Although he had only one sibling -- a brother 2 1/2 years younger, now deceased -- Berry Brazelton grew up with nine younger cousins in the area. "I was always assigned to take care of them," he recalls. "I remember my grandmother saying when I was 7, 'Berry has such a way with babies.' "
Working with babies, he recognized intuitively, and then from more systematic study, that infants are not blank slates, as some development experts had postulated. "In the early '50s, I worked a child psychiatric center," he said, "and the mother was blamed for all the child's deviations. I thought, not only is that not fair, but it doesn't work. The baby makes a major contribution to this.
"So I started looking at newborn behavior and I thought the old myths were absurd. Babies have very definite personalities that they bring to a relationship. That's been the basis of all my work."
Married for 42 years, Dr. Brazelton is the father of three daughters and a son, aged 26 to 39. But so far, much to his dismay, there is only one grandchild.

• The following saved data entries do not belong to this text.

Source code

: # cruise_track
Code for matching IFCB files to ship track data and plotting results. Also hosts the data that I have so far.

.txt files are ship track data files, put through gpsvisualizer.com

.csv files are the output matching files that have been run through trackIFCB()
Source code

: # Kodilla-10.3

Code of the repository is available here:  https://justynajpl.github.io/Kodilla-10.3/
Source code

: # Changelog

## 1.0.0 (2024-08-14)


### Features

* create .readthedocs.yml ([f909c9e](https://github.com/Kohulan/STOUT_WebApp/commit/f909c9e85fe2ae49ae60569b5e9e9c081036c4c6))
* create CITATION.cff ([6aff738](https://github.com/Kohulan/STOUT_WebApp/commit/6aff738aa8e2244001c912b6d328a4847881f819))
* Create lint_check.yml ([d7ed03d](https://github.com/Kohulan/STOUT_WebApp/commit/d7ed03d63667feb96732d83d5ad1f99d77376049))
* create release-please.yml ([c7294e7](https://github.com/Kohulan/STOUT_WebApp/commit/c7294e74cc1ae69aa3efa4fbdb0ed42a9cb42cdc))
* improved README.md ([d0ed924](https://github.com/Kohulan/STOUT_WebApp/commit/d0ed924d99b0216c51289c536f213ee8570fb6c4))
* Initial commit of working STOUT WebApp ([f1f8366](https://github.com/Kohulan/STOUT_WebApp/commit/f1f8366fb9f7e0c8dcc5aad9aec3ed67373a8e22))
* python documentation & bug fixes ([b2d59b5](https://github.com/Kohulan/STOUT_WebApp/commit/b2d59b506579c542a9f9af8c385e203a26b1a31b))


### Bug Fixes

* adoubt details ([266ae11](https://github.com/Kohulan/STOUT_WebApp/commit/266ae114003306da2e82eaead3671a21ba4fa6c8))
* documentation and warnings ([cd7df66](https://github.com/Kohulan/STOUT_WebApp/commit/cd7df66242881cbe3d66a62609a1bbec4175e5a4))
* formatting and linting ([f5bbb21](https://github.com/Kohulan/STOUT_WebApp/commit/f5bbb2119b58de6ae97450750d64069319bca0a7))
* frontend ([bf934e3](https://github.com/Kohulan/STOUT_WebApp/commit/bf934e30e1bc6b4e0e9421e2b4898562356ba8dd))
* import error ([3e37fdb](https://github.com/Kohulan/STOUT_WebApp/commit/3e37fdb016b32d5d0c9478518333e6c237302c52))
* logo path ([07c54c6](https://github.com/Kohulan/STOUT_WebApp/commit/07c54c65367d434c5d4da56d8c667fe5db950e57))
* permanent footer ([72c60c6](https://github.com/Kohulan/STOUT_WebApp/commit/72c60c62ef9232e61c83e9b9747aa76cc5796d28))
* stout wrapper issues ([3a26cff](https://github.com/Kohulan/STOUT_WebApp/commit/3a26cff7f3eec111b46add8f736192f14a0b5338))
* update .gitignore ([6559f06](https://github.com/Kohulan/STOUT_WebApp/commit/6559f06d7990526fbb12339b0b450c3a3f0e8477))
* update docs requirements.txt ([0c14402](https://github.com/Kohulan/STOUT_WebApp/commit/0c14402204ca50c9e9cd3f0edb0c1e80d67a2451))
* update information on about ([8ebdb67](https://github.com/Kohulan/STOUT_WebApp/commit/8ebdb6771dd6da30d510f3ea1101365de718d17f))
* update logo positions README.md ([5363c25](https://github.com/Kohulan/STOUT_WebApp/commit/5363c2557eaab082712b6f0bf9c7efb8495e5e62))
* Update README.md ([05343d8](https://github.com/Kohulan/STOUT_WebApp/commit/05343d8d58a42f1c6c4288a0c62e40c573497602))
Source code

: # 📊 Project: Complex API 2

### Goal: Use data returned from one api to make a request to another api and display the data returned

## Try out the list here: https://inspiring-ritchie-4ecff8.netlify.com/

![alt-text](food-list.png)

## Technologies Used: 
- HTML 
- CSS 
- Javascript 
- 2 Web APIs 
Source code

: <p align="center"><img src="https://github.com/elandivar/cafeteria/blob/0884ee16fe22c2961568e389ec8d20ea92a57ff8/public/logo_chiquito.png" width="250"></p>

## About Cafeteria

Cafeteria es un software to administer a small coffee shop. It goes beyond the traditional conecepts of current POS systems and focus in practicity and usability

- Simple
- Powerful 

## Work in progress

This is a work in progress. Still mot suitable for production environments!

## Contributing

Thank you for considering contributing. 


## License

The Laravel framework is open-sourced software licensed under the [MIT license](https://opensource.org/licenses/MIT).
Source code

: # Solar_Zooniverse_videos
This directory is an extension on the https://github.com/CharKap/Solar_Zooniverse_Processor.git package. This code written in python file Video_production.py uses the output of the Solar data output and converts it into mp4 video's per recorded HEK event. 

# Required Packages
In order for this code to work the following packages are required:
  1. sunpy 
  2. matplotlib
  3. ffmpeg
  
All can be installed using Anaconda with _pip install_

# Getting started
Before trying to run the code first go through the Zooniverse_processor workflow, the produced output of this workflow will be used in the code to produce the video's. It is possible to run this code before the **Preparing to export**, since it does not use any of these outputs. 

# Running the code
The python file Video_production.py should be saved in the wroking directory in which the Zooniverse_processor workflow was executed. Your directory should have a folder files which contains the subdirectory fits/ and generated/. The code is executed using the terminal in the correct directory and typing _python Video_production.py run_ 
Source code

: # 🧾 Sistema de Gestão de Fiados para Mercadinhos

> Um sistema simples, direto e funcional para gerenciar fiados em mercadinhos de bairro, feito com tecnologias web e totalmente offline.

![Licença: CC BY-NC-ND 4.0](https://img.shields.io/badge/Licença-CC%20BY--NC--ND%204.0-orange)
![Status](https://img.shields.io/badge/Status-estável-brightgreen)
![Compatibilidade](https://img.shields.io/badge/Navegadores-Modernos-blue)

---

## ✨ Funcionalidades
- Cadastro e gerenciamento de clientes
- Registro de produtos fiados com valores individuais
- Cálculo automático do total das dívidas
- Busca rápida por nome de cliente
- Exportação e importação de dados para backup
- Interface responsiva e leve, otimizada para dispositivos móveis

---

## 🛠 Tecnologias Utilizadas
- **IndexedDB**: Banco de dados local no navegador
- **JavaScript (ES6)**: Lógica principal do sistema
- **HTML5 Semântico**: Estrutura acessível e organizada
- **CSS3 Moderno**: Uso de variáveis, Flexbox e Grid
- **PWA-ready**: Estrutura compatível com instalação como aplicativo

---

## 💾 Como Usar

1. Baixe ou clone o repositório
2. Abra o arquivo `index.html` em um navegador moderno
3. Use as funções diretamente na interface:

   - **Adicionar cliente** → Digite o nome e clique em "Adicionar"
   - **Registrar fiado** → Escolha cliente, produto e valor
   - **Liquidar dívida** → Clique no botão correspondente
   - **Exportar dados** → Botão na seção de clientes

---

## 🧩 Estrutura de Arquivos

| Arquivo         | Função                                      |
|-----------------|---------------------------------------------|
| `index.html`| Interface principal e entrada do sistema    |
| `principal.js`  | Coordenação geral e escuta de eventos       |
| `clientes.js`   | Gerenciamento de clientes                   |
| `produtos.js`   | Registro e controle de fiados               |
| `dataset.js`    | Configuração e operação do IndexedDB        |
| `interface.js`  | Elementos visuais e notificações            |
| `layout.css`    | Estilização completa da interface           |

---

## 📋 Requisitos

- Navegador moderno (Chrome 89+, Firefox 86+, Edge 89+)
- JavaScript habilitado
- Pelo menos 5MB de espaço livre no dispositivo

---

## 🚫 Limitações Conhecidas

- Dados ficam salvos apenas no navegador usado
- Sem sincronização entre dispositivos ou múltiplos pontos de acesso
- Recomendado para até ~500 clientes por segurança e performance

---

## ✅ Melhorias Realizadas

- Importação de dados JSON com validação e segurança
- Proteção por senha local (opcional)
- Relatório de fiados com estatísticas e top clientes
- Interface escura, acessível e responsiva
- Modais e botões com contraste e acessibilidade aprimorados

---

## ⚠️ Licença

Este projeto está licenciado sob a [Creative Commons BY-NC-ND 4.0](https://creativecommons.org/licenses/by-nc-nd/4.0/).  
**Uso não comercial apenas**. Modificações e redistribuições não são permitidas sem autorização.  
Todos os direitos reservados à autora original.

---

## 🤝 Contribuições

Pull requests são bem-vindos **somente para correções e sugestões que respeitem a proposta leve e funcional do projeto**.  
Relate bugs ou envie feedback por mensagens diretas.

"I keep saying to these daughters of mine, 'Get going.' It might be all right for them to wait until they're in their late 30s to have babies, but it's not all right for me."
He was a pretty good father when his children were babies, he said, but fathering adolescents was a different matter altogether. "I was great when they were little," he said, "and terrible when they were adolescents. I just couldn't tolerate all the acting out that they had to do. And, of course, now that's all they remember about me as a father."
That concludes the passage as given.